3.9 Bonus track 1: Additive Cox model
The Cox PH model assumes a linear effect of the predictors. If the true effect is highly nonlinear this can lead to a nonproportinal hazards or misleading statistical conclusions.
One alternative approach is to use an Additive Cox model (Hastie and Tibshirani 1990) of the form
\[ h(t, \textbf X) = h_0(t) e^{\sum_{j=1}^p f_j(\textbf X_j)} \] with \(f_j\) being an unknown and smooth function.

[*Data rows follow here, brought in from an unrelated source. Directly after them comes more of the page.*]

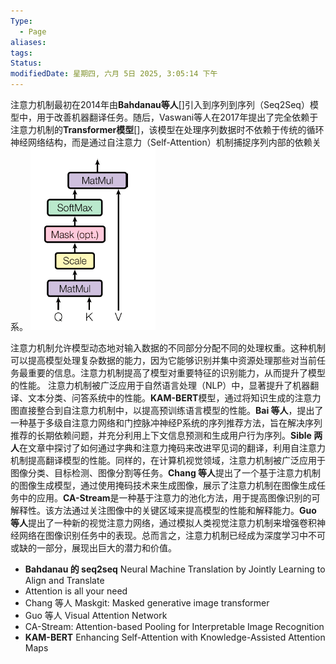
```yaml
---
Type:
  - Page
aliases: 
tags: 
Status: 
modifiedDate: 星期四, 六月 5日 2025, 3:05:14 下午
---
```

注意力机制最初在2014年由**Bahdanau等人**[]引入到序列到序列（Seq2Seq）模型中，用于改善机器翻译任务。随后，Vaswani等人在2017年提出了完全依赖于注意力机制的**Transformer模型**[]，该模型在处理序列数据时不依赖于传统的循环神经网络结构，而是通过自注意力（Self-Attention）机制捕捉序列内部的依赖关系。
![attention结构介绍](assets/Pasted%20image%2020241220101417.png#centre)

注意力机制允许模型动态地对输入数据的不同部分分配不同的处理权重。这种机制可以提高模型处理复杂数据的能力，因为它能够识别并集中资源处理那些对当前任务最重要的信息。注意力机制提高了模型对重要特征的识别能力，从而提升了模型的性能。
注意力机制被广泛应用于自然语言处理（NLP）中，显著提升了机器翻译、文本分类、问答系统中的性能。**KAM-BERT**模型，通过将知识生成的注意力图直接整合到自注意力机制中，以提高预训练语言模型的性能。**Bai 等人**，提出了一种基于多级自注意力网络和门控脉冲神经P系统的序列推荐方法，旨在解决序列推荐的长期依赖问题，并充分利用上下文信息预测和生成用户行为序列。**Sible 两人**在文章中探讨了如何通过字典和注意力掩码来改进罕见词的翻译，利用自注意力机制提高翻译模型的性能。同样的，在计算机视觉领域，注意力机制被广泛应用于图像分类、目标检测、图像分割等任务。**Chang 等人**提出了一个基于注意力机制的图像生成模型，通过使用掩码技术来生成图像，展示了注意力机制在图像生成任务中的应用。**CA-Stream**是一种基于注意力的池化方法，用于提高图像识别的可解释性。该方法通过关注图像中的关键区域来提高模型的性能和解释能力。**Guo 等人**提出了一种新的视觉注意力网络，通过模拟人类视觉注意力机制来增强卷积神经网络在图像识别任务中的表现。总而言之，注意力机制已经成为深度学习中不可或缺的一部分，展现出巨大的潜力和价值。

- **Bahdanau 的 seq2seq** Neural Machine Translation by Jointly Learning to Align and Translate 
- Attention is all your need 
- Chang 等人  Maskgit: Masked generative image transformer
- Guo 等人 Visual Attention Network
- CA-Stream: Attention-based Pooling for Interpretable Image Recognition
- **KAM-BERT** Enhancing Self-Attention with Knowledge-Assisted Attention Maps
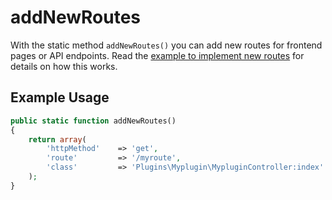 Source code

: #  addNewRoutes

With the static method `addNewRoutes()` you can add new routes for frontend pages or API endpoints. Read the [example to implement new routes](/plugin-developers/examples/routes) for details on how this works. 

## Example Usage

```php
public static function addNewRoutes()
{
    return array(
        'httpMethod'    => 'get', 
        'route'         => '/myroute', 
        'class'         => 'Plugins\Myplugin\MypluginController:index'
    );
}
```

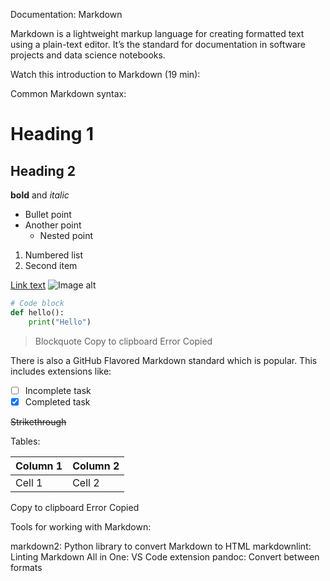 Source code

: Documentation: Markdown

Markdown is a lightweight markup language for creating formatted text using a plain-text editor. It’s the standard for documentation in software projects and data science notebooks.

Watch this introduction to Markdown (19 min):

Common Markdown syntax:

# Heading 1
## Heading 2

**bold** and *italic*

- Bullet point
- Another point
  - Nested point

1. Numbered list
2. Second item

[Link text](https://url.com)
![Image alt](image.jpg)

```python
# Code block
def hello():
    print("Hello")
```

> Blockquote
Copy to clipboard
Error
Copied

There is also a GitHub Flavored Markdown standard which is popular. This includes extensions like:

- [ ] Incomplete task
- [x] Completed task

~~Strikethrough~~

Tables:

| Column 1 | Column 2 |
|----------|----------|
| Cell 1   | Cell 2   |

Copy to clipboard
Error
Copied

Tools for working with Markdown:

markdown2: Python library to convert Markdown to HTML
markdownlint: Linting
Markdown All in One: VS Code extension
pandoc: Convert between formats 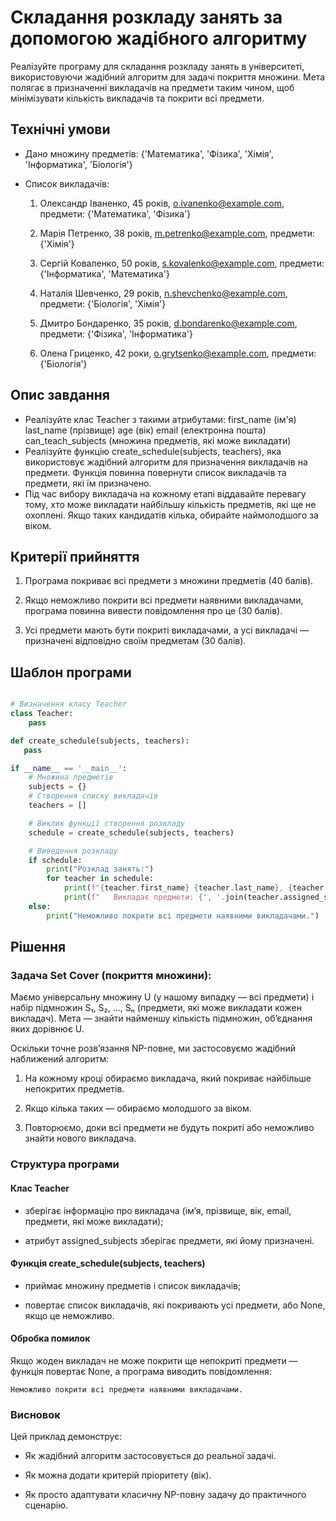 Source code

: # Складання розкладу занять за допомогою жадібного алгоритму

Реалізуйте програму для складання розкладу занять в університеті, використовуючи жадібний алгоритм для задачі покриття множини.
Мета полягає в призначенні викладачів на предмети таким чином, щоб мінімізувати кількість викладачів та покрити всі предмети.

## Технічні умови

- Дано множину предметів: {'Математика', 'Фізика', 'Хімія', 'Інформатика', 'Біологія'}

- Список викладачів:

  1. Олександр Іваненко, 45 років, o.ivanenko@example.com, предмети: {'Математика', 'Фізика'}

  2. Марія Петренко, 38 років, m.petrenko@example.com, предмети: {'Хімія'}

  3. Сергій Коваленко, 50 років, s.kovalenko@example.com, предмети: {'Інформатика', 'Математика'}

  4. Наталія Шевченко, 29 років, n.shevchenko@example.com, предмети: {'Біологія', 'Хімія'}

  5. Дмитро Бондаренко, 35 років, d.bondarenko@example.com, предмети: {'Фізика', 'Інформатика'}

  6. Олена Гриценко, 42 роки, o.grytsenko@example.com, предмети: {'Біологія'}

## Опис завдання

- Реалізуйте клас Teacher з такими атрибутами:
  first_name (ім'я)
  last_name (прізвище)
  age (вік)
  email (електронна пошта)
  can_teach_subjects (множина предметів, які може викладати)
- Реалізуйте функцію create_schedule(subjects, teachers), яка використовує жадібний алгоритм для призначення викладачів на предмети. Функція повинна повернути список викладачів та предмети, які їм призначено.
- Під час вибору викладача на кожному етапі віддавайте перевагу тому, хто може викладати найбільшу кількість предметів, які ще не охоплені. Якщо таких кандидатів кілька, обирайте наймолодшого за віком.

## Критерії прийняття

1. Програма покриває всі предмети з множини предметів (40 балів).

2. Якщо неможливо покрити всі предмети наявними викладачами, програма повинна вивести повідомлення про це (30 балів).

3. Усі предмети мають бути покриті викладачами, а усі викладачі — призначені відповідно своїм предметам (30 балів).

## Шаблон програми

```Python

# Визначення класу Teacher
class Teacher:
    pass

def create_schedule(subjects, teachers):
   pass

if __name__ == '__main__':
    # Множина предметів
    subjects = {}
    # Створення списку викладачів
    teachers = []

    # Виклик функції створення розкладу
    schedule = create_schedule(subjects, teachers)

    # Виведення розкладу
    if schedule:
        print("Розклад занять:")
        for teacher in schedule:
            print(f"{teacher.first_name} {teacher.last_name}, {teacher.age} років, email: {teacher.email}")
            print(f"   Викладає предмети: {', '.join(teacher.assigned_subjects)}\\n")
    else:
        print("Неможливо покрити всі предмети наявними викладачами.")

```

## Рішення

### Задача Set Cover (покриття множини):

Маємо універсальну множину U (у нашому випадку — всі предмети) і набір підмножин S₁, S₂, …, Sₙ (предмети, які може викладати кожен викладач).
Мета — знайти найменшу кількість підмножин, об’єднання яких дорівнює U.

Оскільки точне розв’язання NP-повне, ми застосовуємо жадібний наближений алгоритм:

1. На кожному кроці обираємо викладача, який покриває найбільше непокритих предметів.

2. Якщо кілька таких — обираємо молодшого за віком.

3. Повторюємо, доки всі предмети не будуть покриті або неможливо знайти нового викладача.

### Структура програми

#### Клас Teacher

- зберігає інформацію про викладача (ім’я, прізвище, вік, email, предмети, які може викладати);

- атрибут assigned_subjects зберігає предмети, які йому призначені.

#### Функція create_schedule(subjects, teachers)

- приймає множину предметів і список викладачів;

- повертає список викладачів, які покривають усі предмети, або None, якщо це неможливо.

#### Обробка помилок

Якщо жоден викладач не може покрити ще непокриті предмети —
функція повертає None, а програма виводить повідомлення:

```
Неможливо покрити всі предмети наявними викладачами.

```

### Висновок

Цей приклад демонструє:

- Як жадібний алгоритм застосовується до реальної задачі.

- Як можна додати критерій пріоритету (вік).

- Як просто адаптувати класичну NP-повну задачу до практичного сценарію.
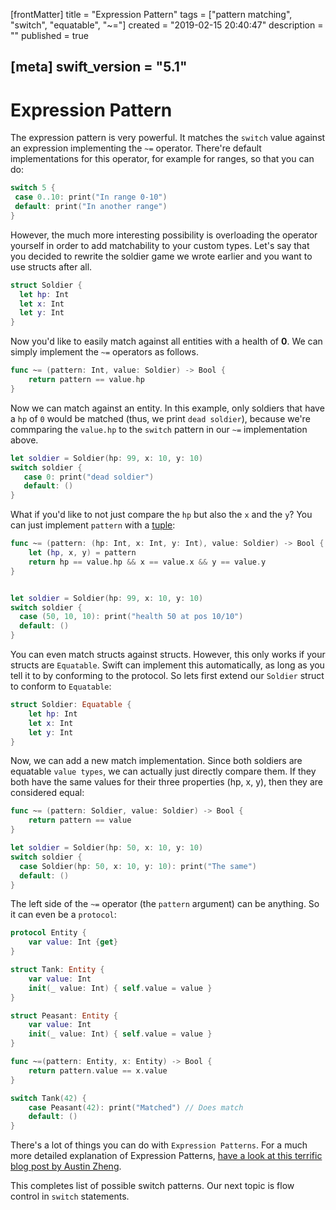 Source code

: [frontMatter]
title = "Expression Pattern"
tags = ["pattern matching", "switch", "equatable", "~="]
created = "2019-02-15 20:40:47"
description = ""
published = true

[meta]
swift_version = "5.1"
---

# Expression Pattern

The expression pattern is very powerful. It matches the `switch` value
against an expression implementing the `~=` operator. There\'re default
implementations for this operator, for example for ranges, so that you
can do:

``` Swift
switch 5 {
 case 0..10: print("In range 0-10")
 default: print("In another range")
}
```

However, the much more interesting possibility is overloading the
operator yourself in order to add matchability to your custom types.
Let\'s say that you decided to rewrite the soldier game we wrote earlier
and you want to use structs after all.

``` Swift
struct Soldier {
  let hp: Int
  let x: Int
  let y: Int
}
```

Now you\'d like to easily match against all entities with a health of
**0**. We can simply implement the `~=` operators as follows.

``` Swift
func ~= (pattern: Int, value: Soldier) -> Bool {
    return pattern == value.hp
}
```

Now we can match against an entity. In this example, only soldiers that
have a `hp` of `0` would be matched (thus, we print `dead soldier`),
because we're commparing the `value.hp` to the `switch` pattern in our
`~=` implementation above.

``` Swift
let soldier = Soldier(hp: 99, x: 10, y: 10)
switch soldier {
   case 0: print("dead soldier")
   default: ()
}
```

What if you'd like to not just compare the `hp` but also the `x` and the `y`? You
can just implement `pattern` with a [tuple](lnk::tuple):

``` Swift
func ~= (pattern: (hp: Int, x: Int, y: Int), value: Soldier) -> Bool {
    let (hp, x, y) = pattern
    return hp == value.hp && x == value.x && y == value.y
}


let soldier = Soldier(hp: 99, x: 10, y: 10)
switch soldier {
  case (50, 10, 10): print("health 50 at pos 10/10")
  default: ()
}
```

You can even match structs against structs. However, this only works if your
structs are `Equatable`. Swift can implement this automatically, as long as
you tell it to by conforming to the protocol. So lets first extend our `Soldier`
struct to conform to `Equatable`:

``` Swift
struct Soldier: Equatable {
    let hp: Int
    let x: Int
    let y: Int
}
```

Now, we can add a new match implementation. Since both soldiers are equatable `value types`, we can actually just directly compare them. If they both have the same values for their three properties (hp, x, y), then they are considered equal:

``` Swift
func ~= (pattern: Soldier, value: Soldier) -> Bool {
    return pattern == value
}

let soldier = Soldier(hp: 50, x: 10, y: 10)
switch soldier {
  case Soldier(hp: 50, x: 10, y: 10): print("The same")
  default: ()
}
```

The left side of the `~=` operator (the `pattern` argument) can be anything. So 
it can even be a `protocol`:

``` Swift
protocol Entity {
    var value: Int {get}
}

struct Tank: Entity {
    var value: Int
    init(_ value: Int) { self.value = value }
}

struct Peasant: Entity {
    var value: Int
    init(_ value: Int) { self.value = value }
}

func ~=(pattern: Entity, x: Entity) -> Bool {
    return pattern.value == x.value
}

switch Tank(42) {
    case Peasant(42): print("Matched") // Does match
    default: ()
}
```

There\'s a lot of things you can do with `Expression Patterns`. For a
much more detailed explanation of Expression Patterns, [have a look at
this terrific blog post by Austin
Zheng](http://austinzheng.com/2014/12/17/custom-pattern-matching/).

This completes list of possible switch patterns. Our next topic is 
flow control in `switch` statements.
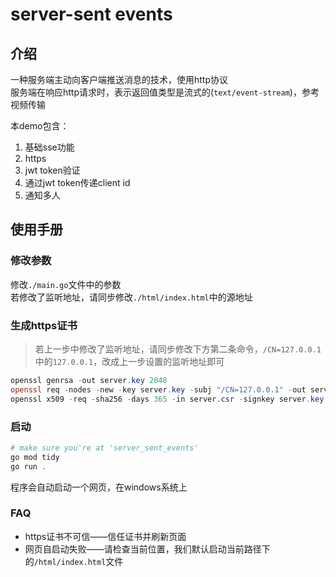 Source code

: # server-sent events

## 介绍

一种服务端主动向客户端推送消息的技术，使用http协议  
服务端在响应http请求时，表示返回值类型是流式的(```text/event-stream```)，参考视频传输

本demo包含：

1. 基础sse功能
2. https
3. jwt token验证
4. 通过jwt token传递client id
5. 通知多人

## 使用手册

### 修改参数

修改```./main.go```文件中的参数  
若修改了监听地址，请同步修改```./html/index.html```中的源地址

### 生成https证书

> 若上一步中修改了监听地址，请同步修改下方第二条命令，```/CN=127.0.0.1```中的```127.0.0.1```，改成上一步设置的监听地址即可

```powershell 
openssl genrsa -out server.key 2048
openssl req -nodes -new -key server.key -subj "/CN=127.0.0.1" -out server.csr
openssl x509 -req -sha256 -days 365 -in server.csr -signkey server.key -out server.crt
```

### 启动

```powershell 
# make sure you're at 'server_sent_events'
go mod tidy
go run .
```

程序会自动启动一个网页，在windows系统上

### FAQ

- https证书不可信——信任证书并刷新页面
- 网页自启动失败——请检查当前位置，我们默认启动当前路径下的```/html/index.html```文件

In order to estimate this model one could use the mgcv
package as follows
m4 <- mgcv::gam(time ~ s(LoanOriginalAmount2) + IsBorrowerHomeowner,
data = loan_filtered, family = "cox.ph", weights = status)
summary(m4)
##
## Family: Cox PH
## Link function: identity
##
## Formula:
## time ~ s(LoanOriginalAmount2) + IsBorrowerHomeowner
##
## Parametric coefficients:
## Estimate Std. Error z value Pr(>|z|)
## IsBorrowerHomeownerTrue -0.23344 0.06248 -3.736 0.000187 ***
## ---
## Signif. codes: 0 '***' 0.001 '**' 0.01 '*' 0.05 '.' 0.1 ' ' 1
##
## Approximate significance of smooth terms:
## edf Ref.df Chi.sq p-value
## s(LoanOriginalAmount2) 4.853 5.857 26.91 0.000206 ***
## ---
## Signif. codes: 0 '***' 0.001 '**' 0.01 '*' 0.05 '.' 0.1 ' ' 1
##
## Deviance explained = 0.818%
## -REML = 10848 Scale est. = 1 n = 4923
plot(m4, pages = 1, all.terms = TRUE)
Note the change in the sintaxis compared with the previous examples. The status indicator in used in the
weights
argument.
References
Hastie, T., and R. Tibshirani. 1990. Generalized Additive Models. London: Chapman; Hall.